How can I properly do variable and model selection using auto.arima function?

Question

I'm fitting ARIMA models to two different data sets (different metrics of fish abundance and distribution from two different sites) to see which model orders and covariates best describe the data from each site and would be good to forecast.

To do so, I'm using the auto.arima function. I'm running auto.arima with different combinations of covariates and looking at the AICc. I fixed d=1 so I know the input data is always the same, thus enabling to compare models using AICc.

The orders of the ARIMA output are typically different depending on the covariate(s) I include. Am I doing this right? Should I just fix the orders p, d and q of the ARIMA and then evaluate the different combinations of covariates.

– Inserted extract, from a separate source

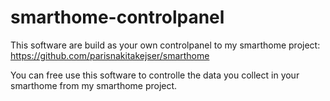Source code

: # smarthome-controlpanel
This software are build as your own controlpanel to my smarthome project: https://github.com/parisnakitakejser/smarthome

You can free use this software to controlle the data you collect in your smarthome from my smarthome project.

Or am I totally wrong and I should just run auto.arima() with all the possible covariates in xreg and see what comes out? I tried this and I got a coefficient for each variable but I'm not sure if that means all variables are important or if auto.arima is forcing the variables to be included in the final model.

score 5 · Accepted Answer · answered May 10 '17 at 08:03

auto.arima()'s help page does not say whether or how xreg regressors are selected. I strongly suspect that xreg regressors are always included, whether or not they improve AICc or fit or are significant or not. Running

auto.arima(rnorm(100),xreg=rnorm(100))

multiple times confirms this - the regressor is always included, even if it is, like here, utterly unrelated to the time series.

It's not surprising that your ARIMA model changes if you include different regressors. After all, auto.arima() fits a regression with ARIMA errors (note: this is not an ARIMAX model!), so if you include different regressors, you feed a different residual time series to the ARIMA model. So getting different ARIMA orders makes perfect sense.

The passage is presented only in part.